Nearly 100 Earth First! activists, friends and allies forced a 70-foot-tall EQT hydrofracking drill rig to suspend operations for 12 hours yesterday in Pennsylvania’s Moshannon State Forest. This is the first time that protesters have shut down a hydrofrack drilling operation in the US. A tree sitter hung above the access road, with their anchor ropes blocking it. A second person was also in a tree to support the sitter while dozens of supporters guarded ten large debris piles that were across the road. Another group of 50 activists blockaded the entrance to the access road. The State Police, with the Department of Conservation and Natural Resources, dispersed the blockade around nine p.m. And removed the tree sitters with a ladder truck. Three arrests were made for disorderly conduct, but protesters were cited and released on-site.
There are a limited number of actual drill rigs in operation in the state which are ferried around from site to site on a tight schedule. By halting operations for a day on this site, the blockade has likely created a costly disruption for a handful of wells in the area which EQT apparently planned to drill in succession.
The activists reported that the police were at times reckless with the sitters’ safety, such as being quick to cut their anchor ropes. The supporting sitter’s safety and descent ropes were cut by the police as he climbed higher in the tree. The police in the ladder truck had no radios and communication to the ground was difficult over the noise of the diesel engine; at one point the ladder hit one of the sitter’s support lines. Police were seen taunting the sitter by waving around one of their anchor lines and making jokes at them while shaking the hammock.
The site is part of a high concentration of wells in Moshannon State Forest, one of the most heavily drilled state forests in Pennsylvania. Over half of the forest’s 190,000 acres have been leased for Marcellus drilling using hydraulic fracturing. Despite widespread public opposition, the former PA secretary of Conservation and Natural Resources predicts 12,000 Marcellus wells will be drilled in state forests in the coming decade. A recent poll showed that the majority of Pennsylvanians are opposed to fracking on public lands.

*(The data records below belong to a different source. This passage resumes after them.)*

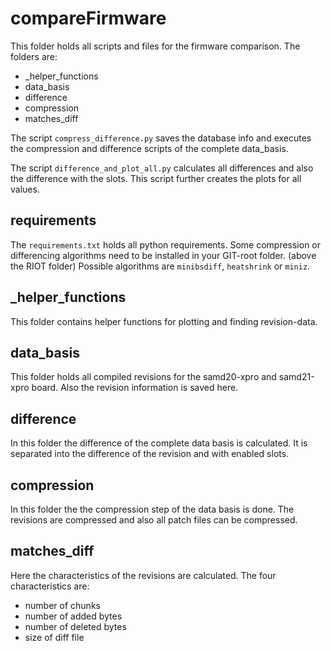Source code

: # compareFirmware

This folder holds all scripts and files for the firmware comparison. The folders are:
- \_helper_functions
- data_basis
- difference
- compression
- matches_diff

The script `compress_difference.py` saves the database info and executes the compression and difference scripts of the complete data_basis.

The script `difference_and_plot_all.py` calculates all differences and also the difference with the slots. This script further creates the plots for all values.

## requirements

The `requirements.txt` holds all python requirements.
Some compression or differencing algorithms need to be installed in your GIT-root folder. (above the RIOT folder) Possible algorithms are `minibsdiff`, `heatshrink` or `miniz`.

## \_helper_functions

This folder contains helper functions for plotting and finding revision-data.

## data_basis

This folder holds all compiled revisions for the samd20-xpro and samd21-xpro board. Also the revision information is saved here.

## difference

In this folder the difference of the complete data basis is calculated. It is separated into the difference of the revision and with enabled slots.

## compression

In this folder the the compression step of the data basis is done. The revisions are compressed and also all patch files can be compressed.

## matches_diff

Here the characteristics of the revisions are calculated. The four characteristics are:
- number of chunks
- number of added bytes
- number of deleted bytes
- size of diff file
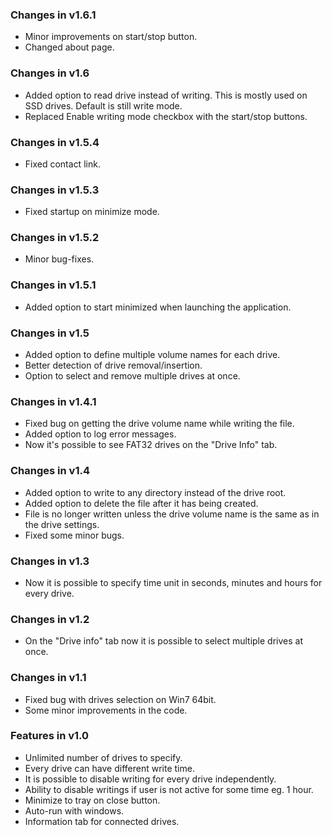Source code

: ### Changes in v1.6.1
* Minor improvements on start/stop button.
* Changed about page.

### Changes in v1.6
* Added option to read drive instead of writing. This is mostly used on SSD drives. Default is still write mode.
* Replaced Enable writing mode checkbox with the start/stop buttons.

### Changes in v1.5.4
* Fixed contact link.

### Changes in v1.5.3
* Fixed startup on minimize mode.

### Changes in v1.5.2
* Minor bug-fixes.

### Changes in v1.5.1
* Added option to start minimized when launching the application.

### Changes in v1.5
* Added option to define multiple volume names for each drive.
* Better detection of drive removal/insertion.
* Option to select and remove multiple drives at once.

### Changes in v1.4.1
* Fixed bug on getting the drive volume name while writing the file.
* Added option to log error messages.
* Now it's possible to see FAT32 drives on the "Drive Info" tab.

### Changes in v1.4
* Added option to write to any directory instead of the drive root.
* Added option to delete the file after it has being created.
* File is no longer written unless the drive volume name is the same as in the drive settings.
* Fixed some minor bugs.

### Changes in v1.3
* Now it is possible to specify time unit in seconds, minutes and hours for every drive.

### Changes in v1.2
* On the "Drive info" tab now it is possible to select multiple drives at once.

### Changes in v1.1
* Fixed bug with drives selection on Win7 64bit.
* Some minor improvements in the code.

### Features in v1.0
* Unlimited number of drives to specify.
* Every drive can have different write time.
* It is possible to disable writing for every drive independently.
* Ability to disable writings if user is not active for some time eg. 1 hour.
* Minimize to tray on close button.
* Auto-run with windows.
* Information tab for connected drives.
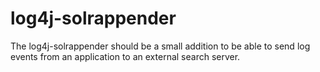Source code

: # log4j-solrappender

The log4j-solrappender should be a small addition to be able to send log events from an application to an external search server.
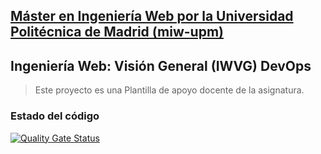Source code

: ## [Máster en Ingeniería Web por la Universidad Politécnica de Madrid (miw-upm)](http://miw.etsisi.upm.es)
## Ingeniería Web: Visión General (IWVG) DevOps
> Este proyecto es una Plantilla de apoyo docente de la asignatura.

### Estado del código

[![Quality Gate Status](https://sonarcloud.io/api/project_badges/measure?project=Meng80_iwvg-devops-yang-mengling&metric=alert_status)](https://sonarcloud.io/summary/new_code?id=Meng80_iwvg-devops-yang-mengling)

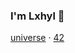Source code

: 
### I'm Lxhyl 👋

[universe](https://www.youtube.com/watch?v=dQw4w9WgXcQ)
· 
[42](https://www.bilibili.com/video/BV1va411w7aM)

Local farmer Jenny Lisak, whose own property has been impacted by fracking, describes the devastation she has seen in the Moshannon, “Having grown up enjoying Moshannon State Forest in so many ways, I am absolutely appalled at the ongoing destruction. The once narrow and inviting oak-shaded lanes are now being replaced by dust and traffic choked roads for chemical laden trucks – there are no words to describe the injustice of taking public land, meant to provide a source of beauty and wilderness for all and turning it into an industrial zone.”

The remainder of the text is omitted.